§ WORK INSTRUCTIONS:
Go through the listing below from the line containing "4782 | 644 |" to its last line, retyping each line exactly and nothing else.

==== RECORDS

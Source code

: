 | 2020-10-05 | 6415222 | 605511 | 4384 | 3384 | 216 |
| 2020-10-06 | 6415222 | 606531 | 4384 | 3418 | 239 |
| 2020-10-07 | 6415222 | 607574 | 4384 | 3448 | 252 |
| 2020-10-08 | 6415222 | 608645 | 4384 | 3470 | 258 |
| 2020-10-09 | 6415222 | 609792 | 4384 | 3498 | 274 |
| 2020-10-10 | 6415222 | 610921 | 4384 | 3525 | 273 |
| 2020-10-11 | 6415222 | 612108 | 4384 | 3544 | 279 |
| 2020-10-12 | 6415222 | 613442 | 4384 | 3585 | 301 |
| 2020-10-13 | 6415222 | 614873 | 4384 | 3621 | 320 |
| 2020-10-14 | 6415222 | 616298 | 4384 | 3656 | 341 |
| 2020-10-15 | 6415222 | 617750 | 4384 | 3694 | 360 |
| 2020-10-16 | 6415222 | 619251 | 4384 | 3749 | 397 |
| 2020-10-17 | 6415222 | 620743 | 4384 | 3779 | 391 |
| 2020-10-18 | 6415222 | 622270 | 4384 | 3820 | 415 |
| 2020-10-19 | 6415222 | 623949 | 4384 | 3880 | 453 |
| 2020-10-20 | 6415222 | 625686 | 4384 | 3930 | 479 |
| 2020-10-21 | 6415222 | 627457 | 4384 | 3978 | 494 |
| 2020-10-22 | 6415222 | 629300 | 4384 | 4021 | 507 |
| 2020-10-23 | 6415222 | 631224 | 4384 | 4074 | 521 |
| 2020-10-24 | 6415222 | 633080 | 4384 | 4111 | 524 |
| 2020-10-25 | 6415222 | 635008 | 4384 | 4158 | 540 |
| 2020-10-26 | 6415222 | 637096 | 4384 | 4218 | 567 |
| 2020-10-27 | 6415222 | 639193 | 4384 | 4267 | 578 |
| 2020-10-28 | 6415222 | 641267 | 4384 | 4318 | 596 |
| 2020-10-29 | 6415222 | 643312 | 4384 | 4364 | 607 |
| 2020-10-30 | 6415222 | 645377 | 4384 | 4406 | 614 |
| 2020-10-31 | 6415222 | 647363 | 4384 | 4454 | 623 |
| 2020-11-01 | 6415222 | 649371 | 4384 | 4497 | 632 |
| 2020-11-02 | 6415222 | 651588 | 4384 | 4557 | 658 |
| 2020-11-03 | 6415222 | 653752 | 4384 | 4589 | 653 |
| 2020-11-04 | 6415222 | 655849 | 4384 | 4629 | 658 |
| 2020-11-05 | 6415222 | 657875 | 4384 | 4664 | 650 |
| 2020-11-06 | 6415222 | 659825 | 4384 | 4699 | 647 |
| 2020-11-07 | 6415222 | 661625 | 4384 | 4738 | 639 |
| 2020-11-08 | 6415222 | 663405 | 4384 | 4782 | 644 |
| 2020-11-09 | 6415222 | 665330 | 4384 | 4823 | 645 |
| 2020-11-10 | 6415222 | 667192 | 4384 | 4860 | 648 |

========

§ WRITTEN REPLY:
| 2020-11-08 | 6415222 | 663405 | 4384 | 4782 | 644 |
| 2020-11-09 | 6415222 | 665330 | 4384 | 4823 | 645 |
| 2020-11-10 | 6415222 | 667192 | 4384 | 4860 | 648 |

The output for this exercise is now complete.